## ABOUT THIS TASK
Could you please find each line in the records that contains the word "vagy" and copy it?

======== INFORMATION GIVEN

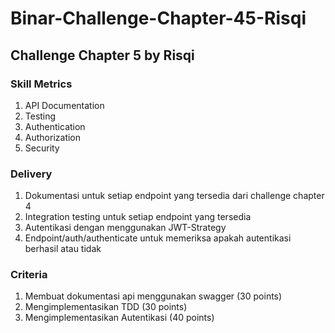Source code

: # Binar-Challenge-Chapter-45-Risqi

## Challenge Chapter 5 by Risqi

### Skill Metrics

1. API Documentation
2. Testing
3. Authentication
4. Authorization
5. Security

### Delivery

1. Dokumentasi untuk setiap endpoint yang tersedia dari challenge chapter 4
2. Integration testing untuk setiap endpoint yang tersedia
3. Autentikasi dengan menggunakan JWT-Strategy
4. Endpoint/auth/authenticate untuk memeriksa apakah autentikasi berhasil atau tidak

### Criteria

1. Membuat dokumentasi api menggunakan swagger (30 points)
2. Mengimplementasikan TDD (30 points)
3. Mengimplementasikan Autentikasi (40 points)
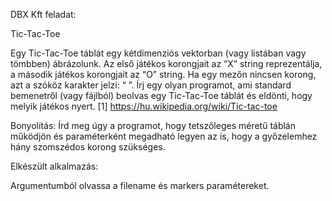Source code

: DBX Kft feladat:

Tic-Tac-Toe

Egy Tic-Tac-Toe táblát egy kétdimenziós vektorban (vagy listában vagy tömbben) ábrázolunk. 
Az első játékos korongjait az “X” string reprezentálja, a második játékos korongjait az “O” string. Ha egy mezőn nincsen korong, azt a szóköz karakter jelzi: “ ”.
Írj egy olyan programot, ami standard bemenetről (vagy fájlból) beolvas egy Tic-Tac-Toe táblát és eldönti, hogy melyik játékos nyert.
[1] https://hu.wikipedia.org/wiki/Tic-tac-toe

Bonyolítás: Írd meg úgy a programot, hogy tetszőleges méretű táblán működjön és paraméterként megadható legyen az is, hogy a győzelemhez hány szomszédos korong szükséges.

Elkészült alkalmazás:

Argumentumból olvassa a filename és markers paramétereket.
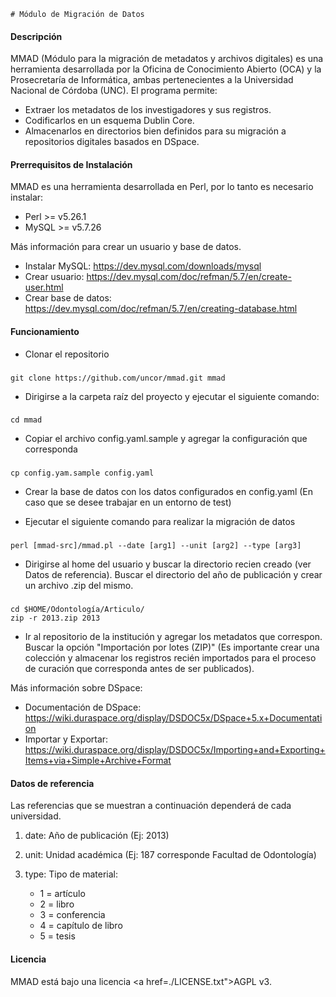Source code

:     # Módulo de Migración de Datos

#### Descripción

MMAD (Módulo para la migración de metadatos y archivos digitales) es una herramienta desarrollada por la Oficina de Conocimiento Abierto (OCA) y la Prosecretaría de Informática, ambas pertenecientes a la Universidad Nacional de Córdoba (UNC). El programa permite: 

* Extraer los metadatos de los investigadores y sus registros.
* Codificarlos en un esquema Dublin Core.
* Almacenarlos en directorios bien definidos para su migración a repositorios digitales basados en DSpace.

#### Prerrequisitos de Instalación

MMAD es una herramienta desarrollada en Perl, por lo tanto es necesario instalar:

* Perl >= v5.26.1 
* MySQL >= v5.7.26

Más información para crear un usuario y base de datos.

* Instalar MySQL: https://dev.mysql.com/downloads/mysql
* Crear usuario: https://dev.mysql.com/doc/refman/5.7/en/create-user.html
* Crear base de datos: https://dev.mysql.com/doc/refman/5.7/en/creating-database.html

#### Funcionamiento

* Clonar el repositorio

### 

    git clone https://github.com/uncor/mmad.git mmad

* Dirigirse a la carpeta raíz del proyecto y ejecutar el siguiente comando:

###
    cd mmad

* Copiar el archivo config.yaml.sample y agregar la configuración que corresponda


###
    cp config.yam.sample config.yaml

* Crear la base de datos con los datos configurados en config.yaml (En caso que se desee trabajar en un entorno de test)

* Ejecutar el siguiente comando para realizar la migración de datos

###    

    perl [mmad-src]/mmad.pl --date [arg1] --unit [arg2] --type [arg3]

* Dirigirse al home del usuario y buscar la directorio recien creado (ver Datos de referencia). Buscar el directorio del año de publicación y crear un archivo .zip del mismo. 

###

    cd $HOME/Odontología/Articulo/
    zip -r 2013.zip 2013 

* Ir al repositorio de la institución y agregar los metadatos que correspon. Buscar la opción "Importación por lotes (ZIP)" (Es importante crear una colección y almacenar los registros recién importados para el proceso de curación que corresponda antes de ser publicados).

Más información sobre DSpace:

* Documentación de DSpace: https://wiki.duraspace.org/display/DSDOC5x/DSpace+5.x+Documentation 
* Importar y Exportar: https://wiki.duraspace.org/display/DSDOC5x/Importing+and+Exporting+Items+via+Simple+Archive+Format

#### Datos de referencia

Las referencias que se muestran a continuación dependerá de cada universidad. 

1. date: Año de publicación (Ej: 2013) 
2. unit: Unidad académica (Ej: 187 corresponde Facultad de Odontología)
3. type: Tipo de material:

    * 1 = artículo
    * 2 = libro 
    * 3 = conferencia 
    * 4 = capítulo de libro  
    * 5 = tesis

#### Licencia

MMAD está bajo una licencia <a href=./LICENSE.txt">AGPL v3</a>.




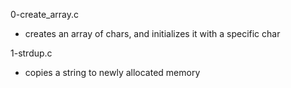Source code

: 0-create_array.c
* creates an array of chars, and initializes it with a specific char

1-strdup.c
* copies a string to newly allocated memory


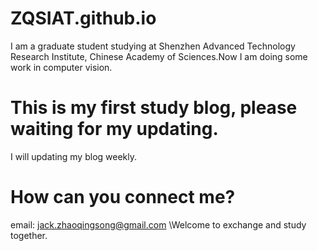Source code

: # ZQSIAT.github.io
I am a graduate student studying at Shenzhen Advanced Technology Research Institute, Chinese Academy of Sciences.Now I am doing some work in computer vision.
# This is my first study blog, please waiting for my updating. 
I will updating my blog weekly.
# How can you connect me?
email: <jack.zhaoqingsong@gmail.com>
\Welcome to exchange and study together.
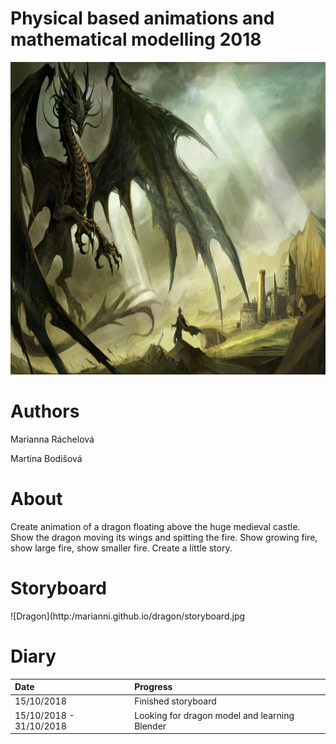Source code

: # Physical based animations and mathematical modelling 2018

<img src="Fantasy-dragon-wallpaper.jpg" alt="Dragon" height="500" width="1000">

# Authors

Marianna Ráchelová

Martina Bodišová

# About

Create animation of a dragon floating above the huge medieval castle. Show the dragon moving its
wings and spitting the fire. Show growing fire, show large fire, show smaller fire. Create a little story.

# Storyboard

![Dragon](http:/marianni.github.io/dragon/storyboard.jpg

# Diary

| Date                    | Progress                                     | 
|:------------------------|:---------------------------------------------|
| 15/10/2018              | Finished storyboard                          | 
| 15/10/2018 - 31/10/2018 | Looking for dragon model and learning Blender| 
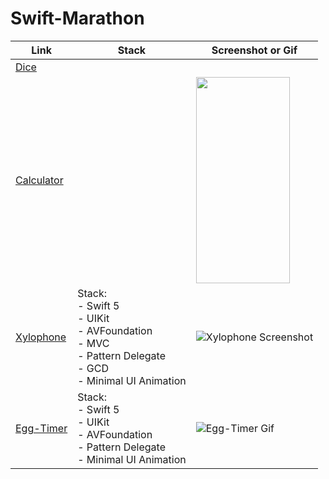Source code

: # Swift-Marathon


| Link                                          | Stack                                                     | Screenshot or Gif                                      |
| --------------------------------------------- | --------------------------------------------------------- | ------------------------------------------------------- |
| [Dice](https://github.com/MaybeRT-rt/Dice)    |                                                           |                                                         |
| [Calculator](https://github.com/MaybeRT-rt/Calculator) |                                                  | <img align="left" src="https://github.com/MaybeRT-rt/gif/blob/main/Simulator Screenshot - iPhone 13 - 2023-11-02 at 18.25.57.png" width="150" height="330">                                                 |
| [Xylophone](https://github.com/MaybeRT-rt/Xylophone) | Stack: <br>- Swift 5 <br>- UIKit <br>- AVFoundation <br>- MVC <br>- Pattern Delegate <br>- GCD <br>- Minimal UI Animation | ![Xylophone Screenshot](https://github.com/MaybeRT-rt/gif/blob/main/Simulator%20Screenshot%20-%20iPhone%2014%20Pro%20-%202023-11-02%20at%2012.41.51.png) |
| [Egg-Timer](https://github.com/MaybeRT-rt/Egg-Timer) | Stack: <br>- Swift 5 <br>- UIKit <br>- AVFoundation <br>- Pattern Delegate <br>- Minimal UI Animation | ![Egg-Timer Gif](https://github.com/MaybeRT-rt/gif/blob/main/Simulator-Screen-Recording-iPhone-14-Pro-2023-11-03-at-20.54.21.gif) |
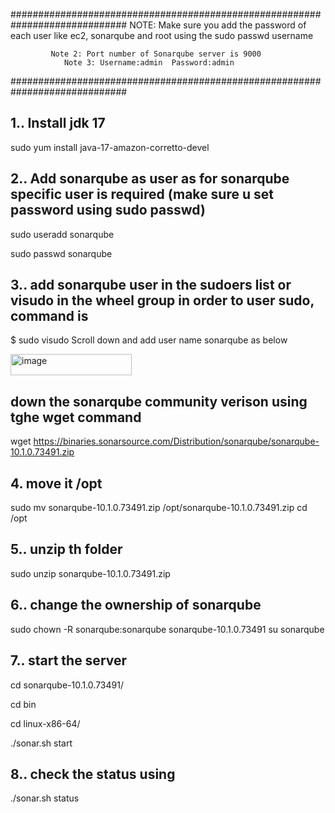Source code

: #############################################################################
NOTE: Make sure you add the password of each user like ec2, sonarqube and root
                    using the sudo passwd username

             Note 2: Port number of Sonarqube server is 9000
                Note 3: Username:admin  Password:admin
#############################################################################

## 1.. Install jdk 17

sudo yum install java-17-amazon-corretto-devel

##  2.. Add sonarqube as user as for sonarqube specific user is required (make sure u set password using sudo passwd)
sudo useradd sonarqube

sudo passwd sonarqube

##  3.. add sonarqube user in the sudoers list or visudo in the wheel group in order to user sudo, command is
$ sudo visudo
Scroll down and add user name sonarqube as below

<img width="194" height="34" alt="image" src="https://github.com/user-attachments/assets/e3914e75-2fc3-4665-9f80-0349712ca86b" />

## down the sonarqube community verison using tghe wget command

wget https://binaries.sonarsource.com/Distribution/sonarqube/sonarqube-10.1.0.73491.zip

## 4. move it /opt

sudo mv sonarqube-10.1.0.73491.zip /opt/sonarqube-10.1.0.73491.zip
cd /opt

##  5.. unzip th folder
sudo unzip sonarqube-10.1.0.73491.zip 

## 6.. change the ownership of sonarqube 
sudo chown -R sonarqube:sonarqube sonarqube-10.1.0.73491
su sonarqube

## 7.. start the server 
cd sonarqube-10.1.0.73491/

cd bin

cd linux-x86-64/

./sonar.sh start

## 8.. check the status using 
./sonar.sh status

================

## ANSWER FOR THIS EXERCISE
Egy Tic-Tac-Toe táblát egy kétdimenziós vektorban (vagy listában vagy tömbben) ábrázolunk. 
Írj egy olyan programot, ami standard bemenetről (vagy fájlból) beolvas egy Tic-Tac-Toe táblát és eldönti, hogy melyik játékos nyert.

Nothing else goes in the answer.